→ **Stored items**
━━━━━━
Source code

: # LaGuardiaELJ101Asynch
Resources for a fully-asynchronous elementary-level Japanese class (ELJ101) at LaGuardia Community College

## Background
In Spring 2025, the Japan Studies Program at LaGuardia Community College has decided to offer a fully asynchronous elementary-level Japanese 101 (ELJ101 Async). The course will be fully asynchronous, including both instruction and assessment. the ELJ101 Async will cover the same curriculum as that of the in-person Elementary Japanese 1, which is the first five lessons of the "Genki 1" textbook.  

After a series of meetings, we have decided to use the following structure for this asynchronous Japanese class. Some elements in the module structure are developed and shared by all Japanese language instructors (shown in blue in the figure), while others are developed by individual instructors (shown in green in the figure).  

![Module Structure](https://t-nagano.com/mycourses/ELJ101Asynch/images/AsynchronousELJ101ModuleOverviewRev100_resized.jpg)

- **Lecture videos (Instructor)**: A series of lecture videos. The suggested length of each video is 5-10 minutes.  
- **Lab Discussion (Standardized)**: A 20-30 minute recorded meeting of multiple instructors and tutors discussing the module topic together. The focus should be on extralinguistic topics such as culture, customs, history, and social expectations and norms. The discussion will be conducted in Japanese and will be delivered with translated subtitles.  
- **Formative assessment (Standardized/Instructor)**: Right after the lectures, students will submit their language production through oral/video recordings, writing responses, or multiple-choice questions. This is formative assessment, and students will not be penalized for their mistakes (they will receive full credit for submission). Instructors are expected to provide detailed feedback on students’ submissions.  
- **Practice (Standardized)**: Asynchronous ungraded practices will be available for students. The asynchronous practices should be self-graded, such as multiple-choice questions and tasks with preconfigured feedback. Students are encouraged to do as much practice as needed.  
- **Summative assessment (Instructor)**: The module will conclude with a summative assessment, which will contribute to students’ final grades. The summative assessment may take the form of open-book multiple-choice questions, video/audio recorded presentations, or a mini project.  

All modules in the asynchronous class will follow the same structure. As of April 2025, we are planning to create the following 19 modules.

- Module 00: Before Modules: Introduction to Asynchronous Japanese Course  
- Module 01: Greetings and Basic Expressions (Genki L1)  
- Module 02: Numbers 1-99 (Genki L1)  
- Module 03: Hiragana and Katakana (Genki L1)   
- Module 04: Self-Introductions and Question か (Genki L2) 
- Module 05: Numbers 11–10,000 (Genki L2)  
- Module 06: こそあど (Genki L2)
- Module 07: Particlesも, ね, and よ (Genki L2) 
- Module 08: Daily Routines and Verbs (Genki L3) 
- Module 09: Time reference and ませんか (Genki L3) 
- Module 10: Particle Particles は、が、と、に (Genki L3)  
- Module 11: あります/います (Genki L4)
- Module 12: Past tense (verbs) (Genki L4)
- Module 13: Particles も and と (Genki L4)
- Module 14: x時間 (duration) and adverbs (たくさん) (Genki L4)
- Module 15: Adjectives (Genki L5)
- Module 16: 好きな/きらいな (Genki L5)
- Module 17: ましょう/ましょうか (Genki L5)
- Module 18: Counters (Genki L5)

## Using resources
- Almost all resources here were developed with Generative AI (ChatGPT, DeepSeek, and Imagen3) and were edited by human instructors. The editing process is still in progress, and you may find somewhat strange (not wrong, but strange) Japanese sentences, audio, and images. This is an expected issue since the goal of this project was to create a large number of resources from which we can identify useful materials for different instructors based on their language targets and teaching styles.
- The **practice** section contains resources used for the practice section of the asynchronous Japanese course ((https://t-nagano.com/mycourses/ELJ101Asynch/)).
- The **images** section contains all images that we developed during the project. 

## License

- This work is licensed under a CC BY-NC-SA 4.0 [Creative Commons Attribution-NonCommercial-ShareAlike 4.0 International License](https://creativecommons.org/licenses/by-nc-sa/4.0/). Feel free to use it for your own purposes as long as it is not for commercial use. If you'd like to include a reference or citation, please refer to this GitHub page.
━━━━━━
From the records above, print only the lines between the one holding "Resources for a" and the one holding "In Spring 2025, the", inclusive, exactly as they stand.

→ **Problem solution**
Resources for a fully-asynchronous elementary-level Japanese class (ELJ101) at LaGuardia Community College

## Background
In Spring 2025, the Japan Studies Program at LaGuardia Community College has decided to offer a fully asynchronous elementary-level Japanese 101 (ELJ101 Async). The course will be fully asynchronous, including both instruction and assessment. the ELJ101 Async will cover the same curriculum as that of the in-person Elementary Japanese 1, which is the first five lessons of the "Genki 1" textbook.  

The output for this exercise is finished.